By combining sound effects from the sound library with the audio mixer you can create rich audio experiences like this:

All of that was done in SSML! No audio editing and compositing required.

Let’s break it down in the next sections.

It Sounds Alright on Paper

Start by thinking about the atmosphere you want and then build up the audio design by considering each phase of the experience: the beginning, the middle, the end and a background sound.

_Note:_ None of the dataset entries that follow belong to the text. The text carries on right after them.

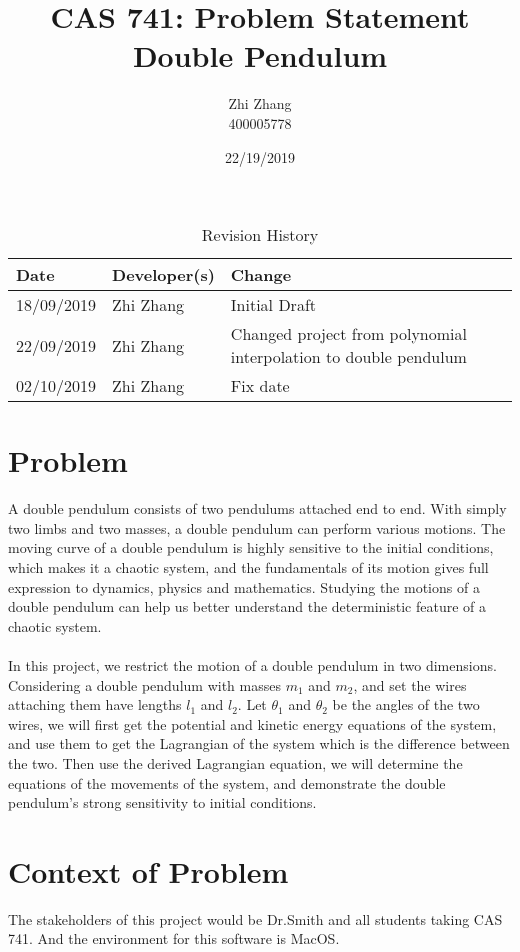\documentclass{article}
\title{CAS 741: Problem Statement\\Double Pendulum}
\author{Zhi Zhang\\400005778}
\date{22/19/2019}
\begin{document}
\maketitle
\begin{table}[hp]
\caption{Revision History} \label{TblRevisionHistory}
\begin{tabularx}{\textwidth}{llX}
\toprule
\textbf{Date} & \textbf{Developer(s)} & \textbf{Change}\\
\midrule
18/09/2019 & Zhi Zhang & Initial Draft\\
22/09/2019 & Zhi Zhang & Changed project from polynomial interpolation to double pendulum\\
02/10/2019 & Zhi Zhang & Fix date\\
\bottomrule
\end{tabularx}
\end{table}

\section{Problem}
A double pendulum consists of two pendulums attached end to end. With simply two limbs and two masses, a double pendulum can perform various motions. The moving curve of a double pendulum is highly sensitive to the initial conditions, which makes it a chaotic system, and the fundamentals of its motion gives full expression to dynamics, physics and mathematics. Studying the motions of a double pendulum can help us better understand the deterministic feature of a chaotic system.\\\\
In this project, we restrict the motion of a double pendulum in two dimensions. Considering a double pendulum with masses $\mathit{m_{1}}$ and $\mathit{m_{2}}$, and set the wires attaching them have lengths $\mathit{l_{1}}$ and $\mathit{l_{2}}$. Let $\mathit{\theta_{1}}$ and $\mathit{\theta_{2}}$ be the angles of the two wires, we will first get the potential and kinetic energy equations of the system, and use them to get the Lagrangian of the system which is the difference between the two. Then use the derived Lagrangian equation, we will determine the equations of the movements of the system, and demonstrate the double pendulum's strong sensitivity to initial conditions. 
 
\section{Context of Problem}
The stakeholders of this project would be Dr.Smith and all students taking CAS 741. And the environment for this software is MacOS.
 
\end{document}
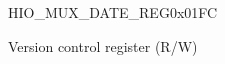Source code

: \begin{register}{H}{IO\_MUX\_DATE\_REG}{0x01FC}\label{regdesc:IOMUXDATEREG}
%
%
\regnewline%
\begin{regdesc}\begin{reglist}
\label{fielddesc:IOMUXREGDATE}\item [IO\_MUX\_REG\_DATE] Version control register (R/W)
\end{reglist}\end{regdesc}
\end{register}


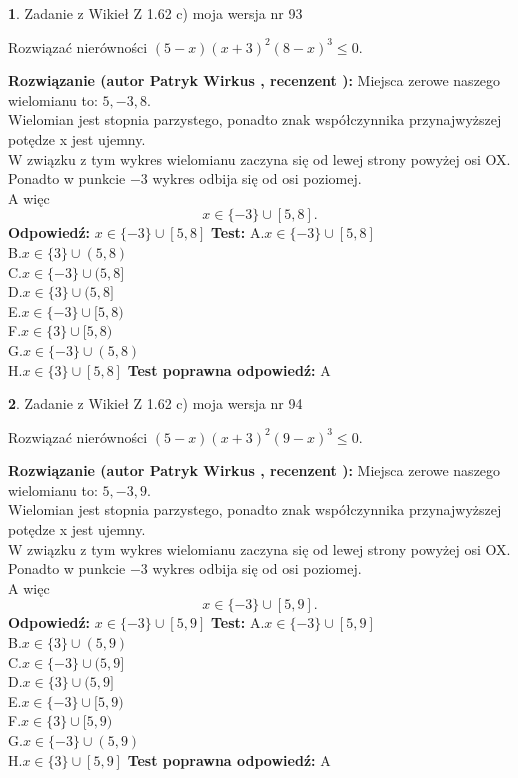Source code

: \documentclass[12pt, a4paper]{article}
\theoremstyle{definition} %
\newtheorem{zad}{}
\newcommand{\zadStart}[1]{\begin{zad}#1\newline}
\newcommand{\zadStop}{\end{zad}}
\newcommand{\rozwStart}[2]{\noindent \textbf{Rozwiązanie (autor #1 , recenzent #2): }\newline}
\newcommand{\rozwStop}{\newline}
\newcommand{\odpStart}{\noindent \textbf{Odpowiedź:}\newline}
\newcommand{\odpStop}{\newline}
\newcommand{\testStart}{\noindent \textbf{Test:}\newline}
\newcommand{\testStop}{\newline}
\newcommand{\kluczStart}{\noindent \textbf{Test poprawna odpowiedź:}\newline}
\newcommand{\kluczStop}{\newline}
\begin{document}
\zadStart{Zadanie z Wikieł Z 1.62 c) moja wersja nr 93}

Rozwiązać nierówności $(5-x)(x+3)^{2}(8-x)^{3}\le0$.
\zadStop
\rozwStart{Patryk Wirkus}{}
Miejsca zerowe naszego wielomianu to: $5, -3, 8$.\\
Wielomian jest stopnia parzystego, ponadto znak współczynnika przy\linebreak najwyższej potędze x jest ujemny.\\ W związku z tym wykres wielomianu zaczyna się od lewej strony powyżej osi OX.\\
Ponadto w punkcie $-3$ wykres odbija się od osi poziomej.\\
A więc $$x \in \{-3\} \cup [5,8].$$
\rozwStop
\odpStart
$x \in \{-3\} \cup [5,8]$
\odpStop
\testStart
A.$x \in \{-3\} \cup [5,8]$\\
B.$x \in \{3\} \cup (5,8)$\\
C.$x \in \{-3\} \cup (5,8]$\\
D.$x \in \{3\} \cup (5,8]$\\
E.$x \in \{-3\} \cup [5,8)$\\
F.$x \in \{3\} \cup [5,8)$\\
G.$x \in \{-3\} \cup (5,8)$\\
H.$x \in \{3\} \cup [5,8]$
\testStop
\kluczStart
A
\kluczStop



\zadStart{Zadanie z Wikieł Z 1.62 c) moja wersja nr 94}

Rozwiązać nierówności $(5-x)(x+3)^{2}(9-x)^{3}\le0$.
\zadStop
\rozwStart{Patryk Wirkus}{}
Miejsca zerowe naszego wielomianu to: $5, -3, 9$.\\
Wielomian jest stopnia parzystego, ponadto znak współczynnika przy\linebreak najwyższej potędze x jest ujemny.\\ W związku z tym wykres wielomianu zaczyna się od lewej strony powyżej osi OX.\\
Ponadto w punkcie $-3$ wykres odbija się od osi poziomej.\\
A więc $$x \in \{-3\} \cup [5,9].$$
\rozwStop
\odpStart
$x \in \{-3\} \cup [5,9]$
\odpStop
\testStart
A.$x \in \{-3\} \cup [5,9]$\\
B.$x \in \{3\} \cup (5,9)$\\
C.$x \in \{-3\} \cup (5,9]$\\
D.$x \in \{3\} \cup (5,9]$\\
E.$x \in \{-3\} \cup [5,9)$\\
F.$x \in \{3\} \cup [5,9)$\\
G.$x \in \{-3\} \cup (5,9)$\\
H.$x \in \{3\} \cup [5,9]$
\testStop
\kluczStart
A
\kluczStop
\end{document}
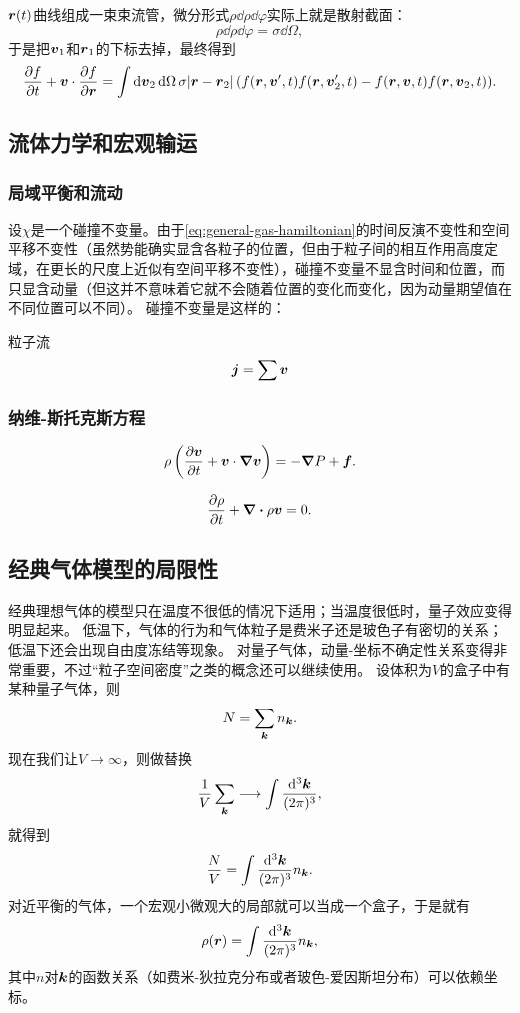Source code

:\documentclass[hyperref, UTF8, a4paper]{ctexart}
\begin{document}
$\vb*{r}(t)$曲线组成一束束流管，微分形式$\rho \dd{\rho} \dd{\varphi}$实际上就是散射截面：
\[
    \rho \dd{\rho} \dd{\varphi} = \sigma \dd{\Omega},
\]
于是把$\vb*{v}_1$和$\vb*{r}_1$的下标去掉，最终得到
\begin{equation}
    \pdv{f}{t} + \vb*{v} \cdot \pdv{f}{\vb*{r}} = \int \dd{\vb*{v}_2} \dd{\Omega} \sigma \abs*{\vb*{r}-\vb*{r}_2} (f(\vb*{r}, \vb*{v}', t) f(\vb*{r}, \vb*{v}'_{2}, t) - f(\vb*{r}, \vb*{v}, t) f(\vb*{r}, \vb*{v}_{2}, t)).
\end{equation}

\subsection{流体力学和宏观输运}

\subsubsection{局域平衡和流动}

设$\chi$是一个碰撞不变量。由于\eqref{eq:general-gas-hamiltonian}的时间反演不变性和空间平移不变性（虽然势能确实显含各粒子的位置，但由于粒子间的相互作用高度定域，在更长的尺度上近似有空间平移不变性），碰撞不变量不显含时间和位置，而只显含动量（但这并不意味着它就不会随着位置的变化而变化，因为动量期望值在不同位置可以不同）。
碰撞不变量是这样的：

粒子流
\[
    \vb*{j} = \sum \vb*{v}
\]

\subsubsection{纳维-斯托克斯方程}

\begin{equation}
    \rho \left( \pdv{\vb*{v}}{t} + \vb*{v} \cdot \grad{\vb*{v}} \right) = - \grad{P} + \vb*{f}.
\end{equation}

\begin{equation}
    \pdv{\rho}{t} + \div{\rho \vb*{v}} = 0.
    \label{eq:transportation-eq}
\end{equation}

\subsection{经典气体模型的局限性}

经典理想气体的模型只在温度不很低的情况下适用；当温度很低时，量子效应变得明显起来。
低温下，气体的行为和气体粒子是费米子还是玻色子有密切的关系；低温下还会出现自由度冻结等现象。
对量子气体，动量-坐标不确定性关系变得非常重要，不过“粒子空间密度”之类的概念还可以继续使用。
设体积为$V$的盒子中有某种量子气体，则
\[
    N = \sum_{\vb*{k}} n_{\vb*{k}}.
\]
现在我们让$V\to \infty$，则做替换
\[
    \frac{1}{V} \sum_{\vb*{k}} \longrightarrow \int \frac{\dd[3]{\vb*{k}}}{(2\pi)^3},
\]
就得到
\[
    \frac{N}{V} = \int \frac{\dd[3]{\vb*{k}}}{(2\pi)^3} n_{\vb*{k}}.
\]
对近平衡的气体，一个宏观小微观大的局部就可以当成一个盒子，于是就有
\begin{equation}
    \rho(\vb*{r}) = \int \frac{\dd[3]{\vb*{k}}}{(2\pi)^3} n_{\vb*{k}},
\end{equation}
其中$n$对$\vb*{k}$的函数关系（如费米-狄拉克分布或者玻色-爱因斯坦分布）可以依赖坐标。
\end{document}
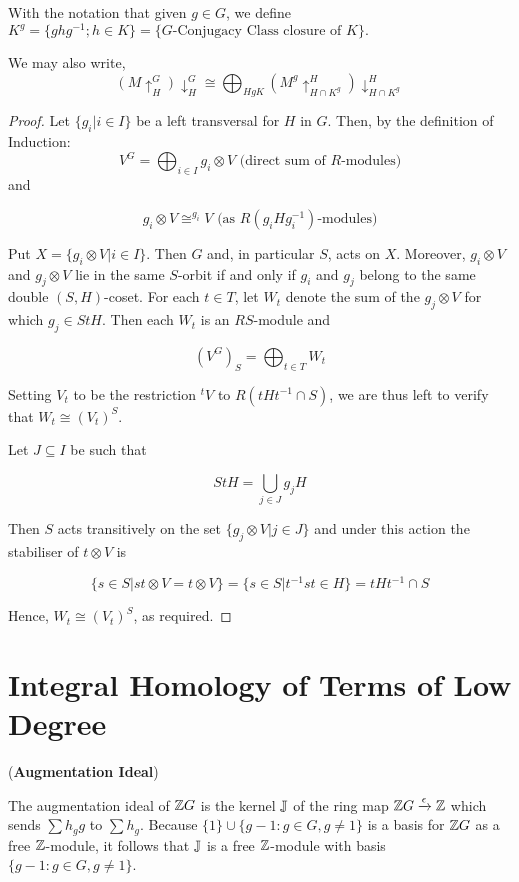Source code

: With the notation that given $g \in G$, we define $K^g = \{ g h g^{-1} ; h \in K \} = \{\text{$G$-Conjugacy Class closure of $K$}\}.$

We may also write,
$$(M\uparrow_{H}^{G})\downarrow^G_H \cong \bigoplus_{HgK} (M^g\uparrow_{H\cap K^g}^H)\downarrow^H_{H\cap K^g}$$  
\begin{proof}

Let $\{g_i \vert i\in I \}$ be a left transversal for $H$ in $G$. Then, by the definition of Induction:
$$V^G = \bigoplus_{i\in I} g_i \otimes V \text{ (direct sum of $R$-modules)}$$
and

$$g_i \otimes V \cong ^{g_i}\!V \text{ (as $R(g_i H g_i^{-1})$-modules)}$$

Put $X = \{g_i \otimes  V \vert i\in I\}$. Then $G$ and, in particular $S$, acts on $X$. Moreover, $g_i \otimes V$ and $g_j\otimes V$ lie in the same $S$-orbit if and only if $g_i$ and $g_j$ belong to the same double $(S,H)$-coset. For each $t\in T$, let $W_t$ denote the sum of the $g_j \otimes V$ for which $g_j \in StH$. Then each $W_t$ is an $RS$-module and 

$$(V^G)_S = \bigoplus_{t\in T} W_t$$

Setting $V_t$ to be the restriction $^tV$ to $R(tHt^{-1} \cap S)$, we are thus left to verify that $W_t \cong (V_t)^S$.

Let $J\subseteq I$ be such that 

$$StH = \bigcup_{j\in J} g_j H$$

Then $S$ acts transitively on the set $\{g_j \otimes V \vert j\in J \}$ and under this action the stabiliser of $t\otimes V$ is 

$$\{s\in S \vert st \otimes V = t\otimes V \} = \{s \in S \vert t^{-1} s t \in H \} = tHt^{-1} \cap S$$

Hence, $W_t \cong (V_t)^S$, as required.
\end{proof}

\section{Integral Homology of Terms of Low Degree\label{lowdeggroup}}
\begin{definition}(\textbf{Augmentation Ideal})

The augmentation ideal of $\mathbb Z G$ is the kernel $\mathbb J$ of the ring map $\mathbb Z G \xrightarrow{\epsilon} \mathbb Z$ which sends $\sum h_g g$ to $\sum h_g$. Because $\{1\} \cup \{ g-1 : g\in G, g\neq 1 \} $ is a basis for $\mathbb Z G$ as a free $\mathbb Z$-module, it follows that $\mathbb J$ is a free $\mathbb Z$-module with basis $\{g-1 : g\in G, g\neq 1\}$.

\end{definition}

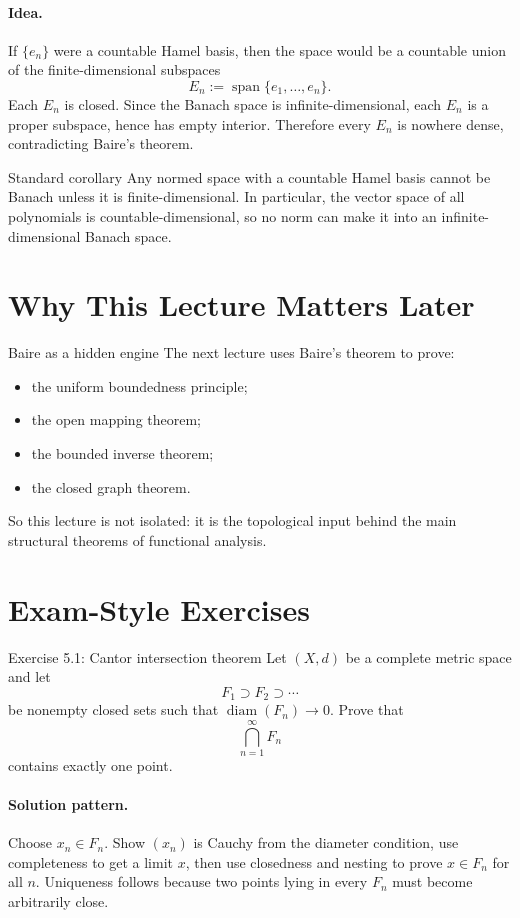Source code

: \documentclass[header={Lecture 5 Exam Study Notes}]{study-note}
\begin{document}
\paragraph{Idea.}
If $\{e_n\}$ were a countable Hamel basis, then the space would be a countable union of the finite-dimensional subspaces
\[
E_n:=\operatorname{span}\{e_1,\dots,e_n\}.
\]
Each $E_n$ is closed. Since the Banach space is infinite-dimensional, each $E_n$ is a proper subspace, hence has empty interior. Therefore every $E_n$ is nowhere dense, contradicting Baire's theorem.

\begin{warningbox}{Standard corollary}
Any normed space with a countable Hamel basis cannot be Banach unless it is finite-dimensional. In particular, the vector space of all polynomials is countable-dimensional, so no norm can make it into an infinite-dimensional Banach space.
\end{warningbox}

\section{Why This Lecture Matters Later}

\begin{exbox}{Baire as a hidden engine}
The next lecture uses Baire's theorem to prove:
\begin{itemize}
\item the uniform boundedness principle;
\item the open mapping theorem;
\item the bounded inverse theorem;
\item the closed graph theorem.
\end{itemize}
So this lecture is not isolated: it is the topological input behind the main structural theorems of functional analysis.
\end{exbox}

\section{Exam-Style Exercises}

\begin{exbox}{Exercise 5.1: Cantor intersection theorem}
Let $(X,d)$ be a complete metric space and let
\[
F_1\supset F_2\supset \cdots
\]
be nonempty closed sets such that $\operatorname{diam}(F_n)\to 0$. Prove that
\[
\bigcap_{n=1}^{\infty}F_n
\]
contains exactly one point.

\paragraph{Solution pattern.}
Choose $x_n\in F_n$. Show $(x_n)$ is Cauchy from the diameter condition, use completeness to get a limit $x$, then use closedness and nesting to prove $x\in F_n$ for all $n$. Uniqueness follows because two points lying in every $F_n$ must become arbitrarily close.
\end{exbox}
\end{document}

For this design pattern, here is the content for each phase:

What you also might have noticed is how these sounds overlap each other. To play audio in parallel, we use the <par> tag which is unique to Actions on Google:

<speak>
  <par>
    <media xml:id="crowd"/>
    <media xml:id="words"/>
    <media xml:id="cheer"/>
    <media xml:id="background"/>
  </par>
</speak>

Our first media element, which plays the crowd cheering, will start immediately while the other media elements will start relative to the earlier ones:

<media xml:id="crowd" soundLevel="5dB" fadeOutDur="1.0s">
  <audio src="https://actions.google.com/sounds/v1/crowds/battle_cry_high_pitch.ogg" clipEnd="3.0s">
    <desc>crowd cheering</desc>
    YEAH!
  </audio>
</media>

Some things we have customized for this sound:

We gave it an id: crowd (id’s are used for relative timing between media elements)
We made it a bit louder by using the soundLevel attribute
The sound fades out for 1 second at the end using fadeOutDur
Only the first 3 seconds of the sound is played using clipEnd
We added a description that will only be displayed on devices that don’t play audio using <desc>

The next media element will play the TTS voice prompt. We can control when each media elements’ content is played by using begin and end attributes for timing the playback:

<media xml:id="words" begin="crowd.end-1.0s">
  <speak><emphasis level="strong">Great catch by Amendola! I can't believe he got both feet in bounds!</emphasis></speak>
</media>

Some things to note about this media element:

We gave it an id: words
The prompt starts playing 1 second before the end (-1.0s) of the crowd sound by using begin
The TTS prompt is emphasized to make it louder by using <emphasis>

But what about the background sound for the prompt? We are going to control that with its own media element:

<media xml:id="background" soundLevel="-5dB" begin="1s" end="words.end-0.0s" fadeInDur="2.0s" fadeOutDur="1.0s">
  <audio src="https://actions.google.com/sounds/v1/crowds/battle_crowd_celebration.ogg">
    <desc>crowd cheering</desc>
    YEAH!
  </audio>
</media>

Some things to note about this media element:

We gave it an id: background
We dialed down the sound by setting the soundLevel
The sound begins playing 1 second from the start by using begin
The sound ends when the TTS prompt ends (with id words) by using end
The sound fades in and fades out by using fadeInDur and fadeOutDur

The last media element is the team cheer:

<media xml:id="cheer" begin="words.end-1.0s" fadeOutDur="2.0s">
  <audio src="https://actions.google.com/sounds/v1/crowds/team_cheer.ogg" clipBegin="2.0s" clipEnd="6.0s">
    <desc>team cheer</desc>
    CHEER!
  </audio>
</media>

Some things to note about this media element:

We gave it an id: cheer
The sound begins playing 1 second from the end of the TTS prompt (with id words) by using begin
The audio is clipped so it starts 2 seconds within the track and ends at 6 seconds by using clipBegin and clipEnd
The sound fades out for 2 seconds by using fadeOutDur

But it feels like there is still something missing…this is a sports announcement, so where is the music intro? Well, we found a sound clip on Wikimedia by Kevin MacLeod called “Nowhere Land” that works well:

<media xml:id="intro" soundLevel="5dB" fadeOutDur="2.0s">
  <audio src="https://upload.wikimedia.org/wikipedia/commons/4/43/Nowhere_Land_%28ISRC_USUAN1600051%29.mp3" clipEnd="5.0s">
    <desc>news intro</desc>
    INTRO
  </audio>
</media>

Now adjust the crowd sound to start near the end of the intro sound:

begin="intro.end-1.0s"

Let’s listen:

Music to my ears! It sounds much more professional.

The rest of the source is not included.